To get the stockade started I went to find Cindy’s Uncle Bob. He was (and still is, ‘just’) a woodcutter, and literally had stacks of posts in his little fencing yard. Uncle Bob is as wide as he is tall, and he is not very tall. His donkey jacket came down to his knees. He has shoulders like a bullock and is as strong as somebody who spent their entire life reducing trees to logs, would be. If Mr Attenborough had every sighted Bob in the woods he would have the sequel to the silver back episode.

(Coincidentally I was once reading an account of the doodlebug raids on London during WWII . It told that a lot of the V2’s fell short of the capital and splattered Kent. The author mentions an incident during the raids when he discovered a woodman (guess who) dragging fallen V2’s out of the woods to get the scrap value of the copper wire they were apparently full of.)

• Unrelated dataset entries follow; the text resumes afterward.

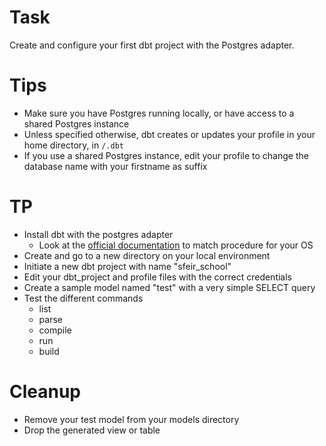 # Task

Create and configure your first dbt project with the Postgres adapter.

# Tips

* Make sure you have Postgres running locally, or have access to a shared Postgres instance
* Unless specified otherwise, dbt creates or updates your profile in your home directory, in `/.dbt`
* If you use a shared Postgres instance, edit your profile to change the database name with your firstname as suffix

# TP

* Install dbt with the postgres adapter
  * Look at the [official documentation](https://docs.getdbt.com/docs/core/connect-data-platform/postgres-setup) to match procedure for your OS
* Create and go to a new directory on your local environment
* Initiate a new dbt project with name "sfeir_school"
* Edit your dbt_project and profile files with the correct credentials
* Create a sample model named "test" with a very simple SELECT query
* Test the different commands
  * list
  * parse
  * compile
  * run
  * build

# Cleanup 

* Remove your test model from your models directory
* Drop the generated view or table
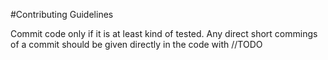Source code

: #Contributing Guidelines

Commit code only if it is at least kind of tested.
Any direct short commings of a commit should be given directly in the code with //TODO
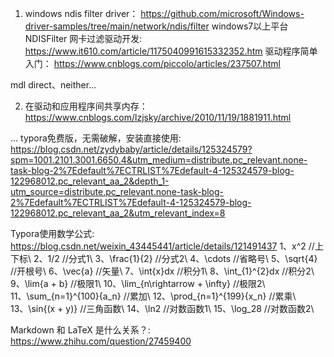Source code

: 1. windows ndis filter driver：
https://github.com/microsoft/Windows-driver-samples/tree/main/network/ndis/filter
windows7以上平台 NDISFilter 网卡过滤驱动开发:
https://www.it610.com/article/1175040991615332352.htm
驱动程序简单入门：
https://www.cnblogs.com/piccolo/articles/237507.html

mdl
direct、neither...

2. 在驱动和应用程序间共享内存：
https://www.cnblogs.com/lzjsky/archive/2010/11/19/1881911.html


...
typora免费版，无需破解，安装直接使用: https://blog.csdn.net/zydybaby/article/details/125324579?spm=1001.2101.3001.6650.4&utm_medium=distribute.pc_relevant.none-task-blog-2%7Edefault%7ECTRLIST%7Edefault-4-125324579-blog-122968012.pc_relevant_aa_2&depth_1-utm_source=distribute.pc_relevant.none-task-blog-2%7Edefault%7ECTRLIST%7Edefault-4-125324579-blog-122968012.pc_relevant_aa_2&utm_relevant_index=8

Typora使用数学公式: https://blog.csdn.net/weixin_43445441/article/details/121491437
1、x^2 //上下标\\
2、1/2 //分式1\\
3、\frac{1}{2} //分式2\\
4、\cdots //省略号\\
5、\sqrt{4} //开根号\\
6、\vec{a} //矢量\\
7、\int{x}dx //积分1\\
8、\int_{1}^{2}dx //积分2\\
9、\lim{a + b} //极限1\\
10、\lim_{n\rightarrow + \infty} //极限2\\
11、\sum_{n=1}^{100}{a_n} //累加\\
12、\prod_{n=1}^{199}{x_n} //累乘\\
13、\sin{(x + y)} //三角函数\\
14、\ln2 //对数函数1\\
15、\log_28 //对数函数2\\

Markdown 和 LaTeX 是什么关系？:
https://www.zhihu.com/question/27459400
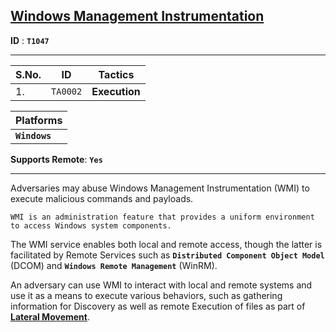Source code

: ## <ins>Windows Management Instrumentation</ins>  

**ID** : **`T1047`**

--- 

| S.No. | ID | Tactics |
| --- | --- | --- |
| 1. | `TA0002` | **Execution** |


| Platforms |
| --- |
| **`Windows`** |


**Supports Remote**:  **`Yes`** 

----

Adversaries may abuse Windows Management Instrumentation (WMI) to execute malicious commands and payloads.

`WMI is an administration feature that provides a uniform environment to access Windows system components.`

The WMI service enables both local and remote access, though the latter is facilitated by Remote Services such as **`Distributed Component Object Model`** (DCOM) and **`Windows Remote Management`** (WinRM).

An adversary can use WMI to interact with local and remote systems and use it as a means to execute various behaviors, such as gathering information for Discovery as well as remote Execution of files as part of [**Lateral Movement**](https://attack.mitre.org/tactics/TA0008/).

My run was going to be constructed of neatly aligned posts, with wire pulled thigh and buried deep, to keep the fox out. I was going to have functional and secure chicken house. Feisty hens being attended by a vocal cockerel. And produce so many eggs I could sell them over the gate and pay the mortgage.

My neatly aligned posts were not neat and not aligned, tree roots, builders rubble and a cesspit cover hindered that. The tight wire, was baggy because the posts weren’t straight. And digging a trench around the lot to bury the wire was abandoned on the grounds that if I could not dig it, then nor could a fox.

Those eyes said it all .. and it wasn’t thank you!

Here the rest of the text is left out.